----- Records shown -----
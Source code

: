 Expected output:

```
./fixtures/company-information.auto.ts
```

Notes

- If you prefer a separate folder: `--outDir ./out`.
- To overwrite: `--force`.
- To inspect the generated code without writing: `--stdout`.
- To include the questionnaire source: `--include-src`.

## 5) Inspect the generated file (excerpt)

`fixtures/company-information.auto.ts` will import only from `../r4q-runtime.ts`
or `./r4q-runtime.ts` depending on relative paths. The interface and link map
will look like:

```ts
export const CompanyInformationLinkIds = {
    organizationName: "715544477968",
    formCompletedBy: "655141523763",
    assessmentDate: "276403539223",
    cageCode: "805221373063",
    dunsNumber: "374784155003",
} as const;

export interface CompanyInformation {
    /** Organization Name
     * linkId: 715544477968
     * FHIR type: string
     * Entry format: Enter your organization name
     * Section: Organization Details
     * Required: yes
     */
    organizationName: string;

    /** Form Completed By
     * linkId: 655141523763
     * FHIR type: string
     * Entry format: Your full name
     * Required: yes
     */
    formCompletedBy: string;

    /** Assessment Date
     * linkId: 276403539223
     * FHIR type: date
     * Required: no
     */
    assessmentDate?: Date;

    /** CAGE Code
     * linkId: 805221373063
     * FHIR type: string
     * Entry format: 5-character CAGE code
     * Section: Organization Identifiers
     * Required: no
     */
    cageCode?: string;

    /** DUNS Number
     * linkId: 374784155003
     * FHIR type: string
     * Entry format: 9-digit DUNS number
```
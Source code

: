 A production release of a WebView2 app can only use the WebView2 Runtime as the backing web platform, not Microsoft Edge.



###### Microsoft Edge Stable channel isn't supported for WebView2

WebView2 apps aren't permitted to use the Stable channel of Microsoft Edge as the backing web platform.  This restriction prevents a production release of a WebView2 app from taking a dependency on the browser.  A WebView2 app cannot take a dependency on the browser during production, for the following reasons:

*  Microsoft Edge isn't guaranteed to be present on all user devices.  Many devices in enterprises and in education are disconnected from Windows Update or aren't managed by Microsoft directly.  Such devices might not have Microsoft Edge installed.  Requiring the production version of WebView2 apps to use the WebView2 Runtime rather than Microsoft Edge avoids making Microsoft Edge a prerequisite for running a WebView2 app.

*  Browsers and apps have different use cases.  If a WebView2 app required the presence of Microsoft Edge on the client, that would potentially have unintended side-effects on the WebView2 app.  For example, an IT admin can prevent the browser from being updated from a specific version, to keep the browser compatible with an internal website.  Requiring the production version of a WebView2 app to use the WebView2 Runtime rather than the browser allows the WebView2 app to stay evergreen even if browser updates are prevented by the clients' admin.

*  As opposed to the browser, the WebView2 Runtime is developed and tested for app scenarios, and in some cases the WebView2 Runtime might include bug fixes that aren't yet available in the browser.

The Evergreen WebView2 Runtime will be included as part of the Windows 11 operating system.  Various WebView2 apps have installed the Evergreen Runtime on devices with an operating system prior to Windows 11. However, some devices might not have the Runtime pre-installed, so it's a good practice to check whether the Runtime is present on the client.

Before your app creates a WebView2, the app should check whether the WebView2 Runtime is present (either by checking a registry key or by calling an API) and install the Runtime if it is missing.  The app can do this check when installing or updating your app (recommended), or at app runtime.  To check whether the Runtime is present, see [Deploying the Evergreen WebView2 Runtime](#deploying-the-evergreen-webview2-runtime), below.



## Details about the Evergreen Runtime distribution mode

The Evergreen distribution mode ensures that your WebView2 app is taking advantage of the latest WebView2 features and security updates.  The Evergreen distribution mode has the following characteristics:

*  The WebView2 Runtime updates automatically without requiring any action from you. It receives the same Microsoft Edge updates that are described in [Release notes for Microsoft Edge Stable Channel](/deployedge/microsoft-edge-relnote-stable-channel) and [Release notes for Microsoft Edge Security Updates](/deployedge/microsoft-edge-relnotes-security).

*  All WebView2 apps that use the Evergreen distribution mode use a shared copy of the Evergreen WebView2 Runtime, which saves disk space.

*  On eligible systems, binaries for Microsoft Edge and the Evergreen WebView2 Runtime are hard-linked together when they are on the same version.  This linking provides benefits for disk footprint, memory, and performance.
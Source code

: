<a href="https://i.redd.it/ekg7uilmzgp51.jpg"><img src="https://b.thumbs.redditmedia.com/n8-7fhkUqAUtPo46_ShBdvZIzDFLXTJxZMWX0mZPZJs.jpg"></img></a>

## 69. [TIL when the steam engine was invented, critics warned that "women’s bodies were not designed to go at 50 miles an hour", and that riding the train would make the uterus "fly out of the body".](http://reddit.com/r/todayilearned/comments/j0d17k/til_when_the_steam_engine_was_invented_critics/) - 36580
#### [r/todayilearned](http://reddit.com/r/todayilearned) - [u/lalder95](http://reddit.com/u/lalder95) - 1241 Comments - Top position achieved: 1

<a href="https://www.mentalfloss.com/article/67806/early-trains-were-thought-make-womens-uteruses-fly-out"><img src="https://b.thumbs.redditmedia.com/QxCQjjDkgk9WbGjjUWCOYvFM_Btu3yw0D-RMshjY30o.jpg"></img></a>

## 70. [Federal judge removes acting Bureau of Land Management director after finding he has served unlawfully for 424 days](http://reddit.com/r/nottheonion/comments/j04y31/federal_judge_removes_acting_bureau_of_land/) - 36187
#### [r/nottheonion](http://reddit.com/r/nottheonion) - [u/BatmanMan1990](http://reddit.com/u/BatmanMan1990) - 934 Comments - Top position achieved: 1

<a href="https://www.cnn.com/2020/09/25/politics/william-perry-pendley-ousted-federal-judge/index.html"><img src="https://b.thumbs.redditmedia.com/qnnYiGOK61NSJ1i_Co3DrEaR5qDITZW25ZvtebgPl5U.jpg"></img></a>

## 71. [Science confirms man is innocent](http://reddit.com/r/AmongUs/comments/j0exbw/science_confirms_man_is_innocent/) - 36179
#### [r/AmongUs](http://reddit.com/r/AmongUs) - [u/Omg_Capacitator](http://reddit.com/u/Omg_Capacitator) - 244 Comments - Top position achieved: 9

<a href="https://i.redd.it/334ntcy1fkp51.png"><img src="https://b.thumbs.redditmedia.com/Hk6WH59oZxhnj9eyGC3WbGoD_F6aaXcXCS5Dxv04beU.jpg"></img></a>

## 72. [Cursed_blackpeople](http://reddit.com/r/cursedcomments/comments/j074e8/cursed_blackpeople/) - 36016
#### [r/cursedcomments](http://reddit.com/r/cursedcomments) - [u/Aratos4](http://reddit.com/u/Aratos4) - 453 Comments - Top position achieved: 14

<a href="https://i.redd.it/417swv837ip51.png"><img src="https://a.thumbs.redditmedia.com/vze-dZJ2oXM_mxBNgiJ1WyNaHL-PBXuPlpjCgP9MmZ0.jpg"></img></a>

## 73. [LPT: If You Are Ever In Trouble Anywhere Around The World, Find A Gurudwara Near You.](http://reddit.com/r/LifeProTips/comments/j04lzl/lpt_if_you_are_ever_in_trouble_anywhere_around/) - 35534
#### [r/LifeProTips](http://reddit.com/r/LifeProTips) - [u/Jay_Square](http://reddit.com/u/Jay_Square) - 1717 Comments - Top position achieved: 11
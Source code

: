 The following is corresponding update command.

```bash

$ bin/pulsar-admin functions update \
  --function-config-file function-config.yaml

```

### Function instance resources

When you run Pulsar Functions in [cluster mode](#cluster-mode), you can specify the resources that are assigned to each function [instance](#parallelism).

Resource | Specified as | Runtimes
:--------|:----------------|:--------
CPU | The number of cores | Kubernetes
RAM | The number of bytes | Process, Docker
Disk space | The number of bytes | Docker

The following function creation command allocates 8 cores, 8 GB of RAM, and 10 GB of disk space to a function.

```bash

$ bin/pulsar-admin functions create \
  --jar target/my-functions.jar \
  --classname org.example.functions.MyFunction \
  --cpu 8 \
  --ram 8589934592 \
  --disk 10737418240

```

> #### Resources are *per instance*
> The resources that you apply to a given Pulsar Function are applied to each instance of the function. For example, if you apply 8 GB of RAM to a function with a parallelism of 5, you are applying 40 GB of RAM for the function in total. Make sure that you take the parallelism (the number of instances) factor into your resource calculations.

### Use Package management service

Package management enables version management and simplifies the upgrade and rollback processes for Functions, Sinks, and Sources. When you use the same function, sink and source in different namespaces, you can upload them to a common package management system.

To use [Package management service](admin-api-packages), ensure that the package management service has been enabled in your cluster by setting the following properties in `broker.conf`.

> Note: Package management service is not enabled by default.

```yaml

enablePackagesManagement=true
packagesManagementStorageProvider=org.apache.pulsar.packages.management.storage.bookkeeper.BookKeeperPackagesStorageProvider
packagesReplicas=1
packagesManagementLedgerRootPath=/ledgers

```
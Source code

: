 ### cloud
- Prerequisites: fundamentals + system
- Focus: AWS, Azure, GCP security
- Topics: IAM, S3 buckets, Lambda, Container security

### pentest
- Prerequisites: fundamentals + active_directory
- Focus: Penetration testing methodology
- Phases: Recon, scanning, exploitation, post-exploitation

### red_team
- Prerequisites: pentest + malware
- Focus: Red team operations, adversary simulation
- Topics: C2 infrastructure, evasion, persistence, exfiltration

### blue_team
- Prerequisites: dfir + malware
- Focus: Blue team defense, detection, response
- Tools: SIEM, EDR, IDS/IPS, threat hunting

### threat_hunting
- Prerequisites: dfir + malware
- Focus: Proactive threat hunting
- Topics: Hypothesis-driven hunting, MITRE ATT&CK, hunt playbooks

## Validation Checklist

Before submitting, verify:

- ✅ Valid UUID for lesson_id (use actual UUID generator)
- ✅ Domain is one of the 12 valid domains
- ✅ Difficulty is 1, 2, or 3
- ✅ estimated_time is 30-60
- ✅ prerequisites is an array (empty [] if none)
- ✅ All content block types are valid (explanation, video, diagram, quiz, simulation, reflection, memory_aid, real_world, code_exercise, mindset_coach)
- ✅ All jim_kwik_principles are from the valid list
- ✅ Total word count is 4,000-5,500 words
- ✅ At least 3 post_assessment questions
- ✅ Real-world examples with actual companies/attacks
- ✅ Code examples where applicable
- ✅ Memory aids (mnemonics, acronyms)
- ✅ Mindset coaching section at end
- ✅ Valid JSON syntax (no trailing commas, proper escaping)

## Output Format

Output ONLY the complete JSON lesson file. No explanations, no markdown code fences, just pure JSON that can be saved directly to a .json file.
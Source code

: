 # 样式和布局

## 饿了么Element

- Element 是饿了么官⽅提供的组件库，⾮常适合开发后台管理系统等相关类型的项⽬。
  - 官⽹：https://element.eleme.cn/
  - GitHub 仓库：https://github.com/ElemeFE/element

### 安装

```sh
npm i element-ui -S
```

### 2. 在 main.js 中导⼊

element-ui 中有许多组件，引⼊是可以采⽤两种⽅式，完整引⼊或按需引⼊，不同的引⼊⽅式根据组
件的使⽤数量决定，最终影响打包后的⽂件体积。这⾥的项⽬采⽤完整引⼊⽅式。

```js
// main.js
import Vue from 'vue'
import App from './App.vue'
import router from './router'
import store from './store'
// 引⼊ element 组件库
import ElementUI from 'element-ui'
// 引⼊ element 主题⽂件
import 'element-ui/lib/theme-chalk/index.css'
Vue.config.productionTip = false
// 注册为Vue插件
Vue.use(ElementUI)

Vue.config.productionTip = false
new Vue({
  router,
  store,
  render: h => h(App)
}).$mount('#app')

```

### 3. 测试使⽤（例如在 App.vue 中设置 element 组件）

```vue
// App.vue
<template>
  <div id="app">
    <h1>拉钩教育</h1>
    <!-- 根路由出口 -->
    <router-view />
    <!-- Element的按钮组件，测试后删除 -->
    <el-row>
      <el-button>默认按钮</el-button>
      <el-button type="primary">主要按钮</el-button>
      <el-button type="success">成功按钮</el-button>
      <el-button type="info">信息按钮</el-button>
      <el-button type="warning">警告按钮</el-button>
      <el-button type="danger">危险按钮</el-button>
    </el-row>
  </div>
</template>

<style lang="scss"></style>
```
-----
To do
In the entries above, find each line with the word "assessmentDate" and return it.

Output of the task
    assessmentDate: "276403539223",
    assessmentDate?: Date;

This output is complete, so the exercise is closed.